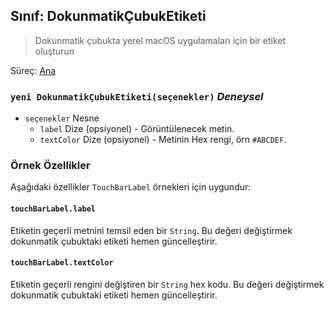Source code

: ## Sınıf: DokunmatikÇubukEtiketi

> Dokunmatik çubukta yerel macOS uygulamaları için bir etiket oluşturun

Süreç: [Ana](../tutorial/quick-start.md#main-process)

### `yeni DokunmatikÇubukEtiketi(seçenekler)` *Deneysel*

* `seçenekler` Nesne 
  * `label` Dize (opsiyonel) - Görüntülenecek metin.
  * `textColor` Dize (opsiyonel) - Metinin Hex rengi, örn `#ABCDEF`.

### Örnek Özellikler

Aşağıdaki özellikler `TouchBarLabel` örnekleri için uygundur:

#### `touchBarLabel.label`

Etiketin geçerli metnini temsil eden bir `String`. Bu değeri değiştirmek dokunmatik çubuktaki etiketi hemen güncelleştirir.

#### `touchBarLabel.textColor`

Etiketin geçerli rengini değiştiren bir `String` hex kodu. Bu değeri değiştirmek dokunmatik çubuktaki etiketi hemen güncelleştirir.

...

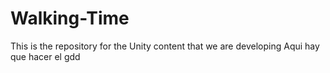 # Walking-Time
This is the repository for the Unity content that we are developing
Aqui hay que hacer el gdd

_What to work on:_ Print the line above containing "Source code", the line containing "Etiketin geçerli rengini", and everything between them, exactly as written. Pictures stay out.

_Worked solution:_
Source code

: ## Sınıf: DokunmatikÇubukEtiketi

> Dokunmatik çubukta yerel macOS uygulamaları için bir etiket oluşturun

Süreç: [Ana](../tutorial/quick-start.md#main-process)

### `yeni DokunmatikÇubukEtiketi(seçenekler)` *Deneysel*

* `seçenekler` Nesne 
  * `label` Dize (opsiyonel) - Görüntülenecek metin.
  * `textColor` Dize (opsiyonel) - Metinin Hex rengi, örn `#ABCDEF`.

### Örnek Özellikler

Aşağıdaki özellikler `TouchBarLabel` örnekleri için uygundur:

#### `touchBarLabel.label`

Etiketin geçerli metnini temsil eden bir `String`. Bu değeri değiştirmek dokunmatik çubuktaki etiketi hemen güncelleştirir.

#### `touchBarLabel.textColor`

Etiketin geçerli rengini değiştiren bir `String` hex kodu. Bu değeri değiştirmek dokunmatik çubuktaki etiketi hemen güncelleştirir.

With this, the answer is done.